3. The method according to claim 1, wherein the hydrogel scaffold comprises polyethylene glycol.

4. The method according to claim 3, wherein the polyethylene glycol is functionalized with the addition of crosslinking groups.

5. A method to maintain stem cell pluripotency employing 3-D culture conditions comprising:

chemically crosslinking hydrogels formed by a Michael-type addition when thiol-functionalized Dex (Dex-SH) combined with an acrylate polymer, PEG functionalized with tetra-acrylate (PEG-4-Acr), wherein the hydrogel scaffold comprises at least one of drugs, cytokines, and growth factors that promote proliferation, directed differentiation, and integration of cells to regenerate target tissue;

and

disposing the stem cell within the hydrogel.

6. The method according to claim 5, further comprising altering the hydrogel integrity by altering by the degree of thiol substitution of Dex-SH, and molecular weight of the polymers.

7. The method according to claim 5, wherein the hydrogel comprises self-assembling scaffolds made of thiol-functionalized dextran (Dex-SH) and poly (ethylene glycol) tetra-acrylate (PEG-4-Acr); and

pluripotent growth of stem cells without manipulation for a predetermined period of time.

8. The method according to claim 7, further comprising the step of differentiating the cells into neural, myogenic, and osteogenic cell lineages of the 3-D grown stem cells.
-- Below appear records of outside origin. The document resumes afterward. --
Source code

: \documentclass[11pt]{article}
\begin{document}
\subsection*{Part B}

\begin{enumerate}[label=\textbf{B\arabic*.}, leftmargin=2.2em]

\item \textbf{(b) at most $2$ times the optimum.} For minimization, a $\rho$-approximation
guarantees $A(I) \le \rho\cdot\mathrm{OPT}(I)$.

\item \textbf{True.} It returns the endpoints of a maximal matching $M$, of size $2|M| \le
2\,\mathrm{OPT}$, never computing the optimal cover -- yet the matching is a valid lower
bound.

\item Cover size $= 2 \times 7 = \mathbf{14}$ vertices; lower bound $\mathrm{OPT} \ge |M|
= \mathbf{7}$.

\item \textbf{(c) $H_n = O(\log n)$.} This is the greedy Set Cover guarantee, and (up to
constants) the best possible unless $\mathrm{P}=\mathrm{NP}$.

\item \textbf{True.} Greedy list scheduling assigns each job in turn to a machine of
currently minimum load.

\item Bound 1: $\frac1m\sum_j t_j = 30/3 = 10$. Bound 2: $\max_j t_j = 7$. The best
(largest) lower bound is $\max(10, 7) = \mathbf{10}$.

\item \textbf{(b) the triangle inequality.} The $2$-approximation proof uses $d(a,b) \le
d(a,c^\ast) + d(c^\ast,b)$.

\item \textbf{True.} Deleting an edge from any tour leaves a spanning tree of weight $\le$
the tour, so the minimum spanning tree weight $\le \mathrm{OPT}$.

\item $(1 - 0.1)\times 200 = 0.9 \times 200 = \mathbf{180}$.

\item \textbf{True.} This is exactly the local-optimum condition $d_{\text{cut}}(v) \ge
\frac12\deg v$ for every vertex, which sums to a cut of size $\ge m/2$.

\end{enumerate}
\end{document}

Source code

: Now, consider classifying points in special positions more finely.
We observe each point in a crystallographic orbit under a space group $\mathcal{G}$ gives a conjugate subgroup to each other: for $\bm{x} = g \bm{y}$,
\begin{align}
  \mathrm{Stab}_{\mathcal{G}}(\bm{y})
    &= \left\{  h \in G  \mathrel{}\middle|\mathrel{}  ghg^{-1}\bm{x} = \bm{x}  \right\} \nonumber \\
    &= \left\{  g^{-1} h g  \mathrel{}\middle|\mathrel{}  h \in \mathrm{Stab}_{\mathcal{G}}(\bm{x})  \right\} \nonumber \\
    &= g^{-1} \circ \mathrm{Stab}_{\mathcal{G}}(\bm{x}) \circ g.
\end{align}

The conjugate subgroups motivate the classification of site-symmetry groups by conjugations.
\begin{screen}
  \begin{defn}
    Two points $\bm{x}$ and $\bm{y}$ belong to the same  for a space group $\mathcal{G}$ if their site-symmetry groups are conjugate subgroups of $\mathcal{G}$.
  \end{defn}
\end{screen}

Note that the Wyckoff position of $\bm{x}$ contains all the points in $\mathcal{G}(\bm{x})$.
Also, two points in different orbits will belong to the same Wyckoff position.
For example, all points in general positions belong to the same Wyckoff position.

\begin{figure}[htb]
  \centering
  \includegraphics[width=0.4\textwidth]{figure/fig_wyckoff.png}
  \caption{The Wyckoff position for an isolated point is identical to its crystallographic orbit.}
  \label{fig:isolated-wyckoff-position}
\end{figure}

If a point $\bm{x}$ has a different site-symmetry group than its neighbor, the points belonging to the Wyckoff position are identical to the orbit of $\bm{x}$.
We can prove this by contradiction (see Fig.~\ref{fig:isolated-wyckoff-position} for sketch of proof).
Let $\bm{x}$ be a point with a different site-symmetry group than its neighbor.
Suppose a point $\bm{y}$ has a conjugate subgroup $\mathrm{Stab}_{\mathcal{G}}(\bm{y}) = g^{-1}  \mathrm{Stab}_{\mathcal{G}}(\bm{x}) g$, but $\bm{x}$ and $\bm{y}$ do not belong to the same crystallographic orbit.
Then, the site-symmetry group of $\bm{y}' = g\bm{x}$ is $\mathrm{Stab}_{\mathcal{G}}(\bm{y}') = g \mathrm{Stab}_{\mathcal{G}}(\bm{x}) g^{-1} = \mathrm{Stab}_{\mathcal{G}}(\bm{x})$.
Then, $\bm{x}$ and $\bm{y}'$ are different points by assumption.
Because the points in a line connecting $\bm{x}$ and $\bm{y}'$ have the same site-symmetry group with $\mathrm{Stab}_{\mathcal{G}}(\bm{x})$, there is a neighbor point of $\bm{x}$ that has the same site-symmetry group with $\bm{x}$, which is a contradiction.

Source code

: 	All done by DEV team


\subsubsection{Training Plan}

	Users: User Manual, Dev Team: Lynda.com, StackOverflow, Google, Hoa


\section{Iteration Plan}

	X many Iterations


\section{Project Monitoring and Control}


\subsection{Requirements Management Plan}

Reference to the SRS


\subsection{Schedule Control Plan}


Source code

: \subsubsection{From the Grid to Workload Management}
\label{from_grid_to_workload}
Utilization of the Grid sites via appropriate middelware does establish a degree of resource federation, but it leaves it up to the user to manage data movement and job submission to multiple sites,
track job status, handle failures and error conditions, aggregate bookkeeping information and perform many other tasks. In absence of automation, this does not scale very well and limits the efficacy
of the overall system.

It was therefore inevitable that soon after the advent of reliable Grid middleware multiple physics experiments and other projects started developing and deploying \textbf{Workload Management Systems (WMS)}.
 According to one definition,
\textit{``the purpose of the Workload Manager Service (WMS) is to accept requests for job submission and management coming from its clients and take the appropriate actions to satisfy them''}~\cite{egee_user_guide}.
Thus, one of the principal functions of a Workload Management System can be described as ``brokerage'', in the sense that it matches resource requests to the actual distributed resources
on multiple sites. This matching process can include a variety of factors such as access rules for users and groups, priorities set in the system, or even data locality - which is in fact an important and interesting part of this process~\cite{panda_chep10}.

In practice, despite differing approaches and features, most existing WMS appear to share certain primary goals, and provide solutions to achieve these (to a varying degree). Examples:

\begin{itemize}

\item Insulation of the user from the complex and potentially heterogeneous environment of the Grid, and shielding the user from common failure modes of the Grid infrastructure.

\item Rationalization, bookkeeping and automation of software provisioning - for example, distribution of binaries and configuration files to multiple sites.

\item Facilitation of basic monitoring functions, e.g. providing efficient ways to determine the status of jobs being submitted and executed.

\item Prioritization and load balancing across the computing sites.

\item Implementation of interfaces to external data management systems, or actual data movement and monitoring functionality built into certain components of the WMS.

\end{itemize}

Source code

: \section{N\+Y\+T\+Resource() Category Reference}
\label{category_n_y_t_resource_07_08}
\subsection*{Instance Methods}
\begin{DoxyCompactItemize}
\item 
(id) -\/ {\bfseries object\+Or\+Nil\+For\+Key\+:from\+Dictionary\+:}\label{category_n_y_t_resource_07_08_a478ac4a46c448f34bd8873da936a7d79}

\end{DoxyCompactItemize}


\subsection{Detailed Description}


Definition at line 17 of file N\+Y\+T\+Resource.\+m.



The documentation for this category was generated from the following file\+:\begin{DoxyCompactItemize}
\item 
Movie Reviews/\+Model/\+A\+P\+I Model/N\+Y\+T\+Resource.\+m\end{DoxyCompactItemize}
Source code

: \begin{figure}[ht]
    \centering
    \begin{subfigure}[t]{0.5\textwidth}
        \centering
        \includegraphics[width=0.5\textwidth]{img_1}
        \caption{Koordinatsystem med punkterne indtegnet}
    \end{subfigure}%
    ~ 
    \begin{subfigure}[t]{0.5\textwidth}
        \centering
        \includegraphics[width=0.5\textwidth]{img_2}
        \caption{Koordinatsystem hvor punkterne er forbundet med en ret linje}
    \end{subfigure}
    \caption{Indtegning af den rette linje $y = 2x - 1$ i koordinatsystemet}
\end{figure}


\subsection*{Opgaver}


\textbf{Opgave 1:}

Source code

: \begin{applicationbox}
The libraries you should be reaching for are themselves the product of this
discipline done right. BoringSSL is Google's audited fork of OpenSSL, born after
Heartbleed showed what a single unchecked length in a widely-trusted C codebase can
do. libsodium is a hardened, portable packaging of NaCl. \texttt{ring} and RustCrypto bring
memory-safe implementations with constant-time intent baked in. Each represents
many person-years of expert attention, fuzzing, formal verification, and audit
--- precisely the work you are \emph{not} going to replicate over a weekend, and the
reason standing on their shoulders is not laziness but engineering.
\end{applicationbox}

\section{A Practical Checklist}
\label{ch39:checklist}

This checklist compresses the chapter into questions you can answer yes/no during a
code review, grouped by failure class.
9. A method to maintain stem cells pluripotency comprising:

forming a hydrogel scaffold, composed of hydrophilic polymer networks;

suspending the plurality of stem cells within the hydrogel scaffolds for greater than 2 weeks; and

emulating a fully hydrated native extracellular matrix and natural soft tissue in the hydrogel scaffold, wherein the stem cells express markers, Oct 4, Nanog, and Klf4, after two weeks of stem cell growth.

10. The method according to claim 9, wherein the hydrogel scaffold comprises at least one of drugs, cytokines, and growth factors that promote proliferation, directed differentiation, and integration of cells to regenerate target tissue.

11. The method according to claim 9, wherein the hydrogel scaffold comprises polyethylene glycol.

12. The method according to claim 11, wherein the polyethylene glycol is functionalized with crosslinked groups.

13. A method to maintain embryonic stem cell pluripotency employing 3-D culture conditions comprising:

chemically crosslinking hydrogels formed by a Michael-type addition of thiol-functionalized Dex (Dex-SH) combined with an acrylate polymer, PEG functionalized with tetra-acrylate (PEG-4-Acr); and

disposing the embryonic stem cell within the hydrogel.

14. The method according to claim 13, further comprising altering the hydrogel integrity by altering one of the degree of thiol substitution of Dex-SH and the molecular weight of the polymers.

15. The method according to claim 13, wherein the hydrogel comprises self-assembling scaffolds made of thiol-functionalized dextran (Dex-SH) and poly (ethylene glycol) tetra-acrylate (PEG-4-Acr); and further comprising pluripotent growth of stem cells without manipulation for a prolonged period of time.

16. The method according to claim 15, further comprising the step of differentiating the stem cells into neural, myogenic, and osteogenic cell lineages of the 3-D grown stem cells.

17. A method of shipping stem cells comprising:

providing a closable container

forming a hydrogel scaffold within the closable container, the hydrogel scaffold composed of a hydrophilic polymer networks;

suspending the stem cell within the hydrogel scaffolds;

emulating a fully hydrated native extracellular matrix and natural soft tissue in the hydrogel scaffold; and

shipping the closable container.

18. The method according to claim 17, wherein the hydrogel scaffold comprises at least one of drugs, cytokines, and growth factors that promote proliferation, directed differentiation, and integration of cells to regenerate target tissue.

19. The method according to claim 17, wherein the hydrogel is maintained at one of below −346° F., 109.8° F. or ambient temperature during shipping.

20. The method according to claim 19, wherein the hydrogel comprises crosslinked polyethylene glycol.